One man unpacked his backpack, pulling out fruit cups, pop, yogurt and dry meat “my little nephew wouldn’t let me leave without supplies,” he explained apologetically, “Would you like a pop?”
It turned out that, despite Boots’ seeing us that morning, folks in the village and at inservice in Fort Yukon were a little worried. These guys had taken off around three that afternoon with a sled full of fuel for us. It took them seven hours to travel the seventy miles of trail that we had spent the past four days painstakingly breaking, mile by mile. They shared their snacks (I have a real weakness for dry meat) siphoned fuel, and took off for Venetie.
“You’re sure you don’t want to stay?”
“Nah, we’ll push on to Venetie. We’ll visit for tonight and head back tomorrow.”
“Who do I owe for the gas?” Geoff asked.
“I paid for it. We’ll just take care of it when you get back, okay?”
“You’re sure?”
“Yeah, don’t worry about it, man. It was a great ride down.”
That was that. The door puffed open in a cloud of cold fog, snowmachines roared to life, and the night was silent and dark again. We went back to sleep, maybe a little heavy-hearted with the knowledge that we’d have to head out in the morning after all. That vacation had sounded pretty good.

Daazhraii relaxing in the morning with a good book at the Marten Lake cabin.

A beautiful sight.

I ran out onto the lake in my jammies at twenty below to give the plane a cheerful A-OK that morning. Afterwards, we headed out.

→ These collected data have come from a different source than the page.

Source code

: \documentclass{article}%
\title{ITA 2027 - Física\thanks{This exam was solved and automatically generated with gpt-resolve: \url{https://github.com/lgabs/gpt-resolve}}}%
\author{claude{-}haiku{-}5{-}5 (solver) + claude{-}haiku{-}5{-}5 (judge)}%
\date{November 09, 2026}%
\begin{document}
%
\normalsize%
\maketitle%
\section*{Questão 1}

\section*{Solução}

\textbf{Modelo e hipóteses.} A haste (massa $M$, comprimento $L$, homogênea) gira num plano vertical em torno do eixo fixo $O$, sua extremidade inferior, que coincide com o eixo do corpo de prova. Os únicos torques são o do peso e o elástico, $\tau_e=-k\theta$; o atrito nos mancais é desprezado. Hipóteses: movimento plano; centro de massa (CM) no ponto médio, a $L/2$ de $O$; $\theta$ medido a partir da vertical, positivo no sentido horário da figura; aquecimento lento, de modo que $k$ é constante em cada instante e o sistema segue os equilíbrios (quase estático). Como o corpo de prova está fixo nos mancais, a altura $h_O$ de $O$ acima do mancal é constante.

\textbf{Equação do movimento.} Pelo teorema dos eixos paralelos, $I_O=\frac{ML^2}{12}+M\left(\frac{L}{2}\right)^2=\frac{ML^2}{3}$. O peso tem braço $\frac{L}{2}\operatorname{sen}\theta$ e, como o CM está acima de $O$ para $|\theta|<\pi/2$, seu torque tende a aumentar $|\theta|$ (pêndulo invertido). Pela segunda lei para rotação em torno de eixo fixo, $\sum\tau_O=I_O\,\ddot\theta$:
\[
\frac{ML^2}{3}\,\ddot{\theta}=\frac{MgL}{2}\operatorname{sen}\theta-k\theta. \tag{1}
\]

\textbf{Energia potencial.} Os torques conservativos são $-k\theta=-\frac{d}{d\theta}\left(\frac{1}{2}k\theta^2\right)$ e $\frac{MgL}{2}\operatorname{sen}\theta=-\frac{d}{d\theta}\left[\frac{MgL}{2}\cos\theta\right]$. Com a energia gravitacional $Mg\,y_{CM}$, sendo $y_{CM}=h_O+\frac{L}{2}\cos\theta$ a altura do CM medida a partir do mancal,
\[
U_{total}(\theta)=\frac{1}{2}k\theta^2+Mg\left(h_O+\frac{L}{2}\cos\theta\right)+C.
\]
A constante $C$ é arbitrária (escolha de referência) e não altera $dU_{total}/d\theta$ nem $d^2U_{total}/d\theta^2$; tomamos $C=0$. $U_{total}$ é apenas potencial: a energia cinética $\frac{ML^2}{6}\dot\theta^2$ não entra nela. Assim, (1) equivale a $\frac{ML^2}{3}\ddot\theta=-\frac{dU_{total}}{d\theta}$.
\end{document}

Everything but the kitchen sink – including the toilet (which is a bucket, and which we have to carry because puppies are disgusting)

Looking back on Marten Lake from the top of the next ridge.

It was another crystal blue day with long views from a rolling ridgeline. We were well-rested and glad, and not much could be finer.

Riding the dash. Or pretending to.

It’s about thirty miles – trail all the way! – from Marten Lake to Venetie. This was taken about halfway, and you can just make out Big Lake in the distance.

We reached Venetie around nightfall. Five miles out, I opened my precious toe-warmers, secure in the knowledge that I wouldn’t really need them.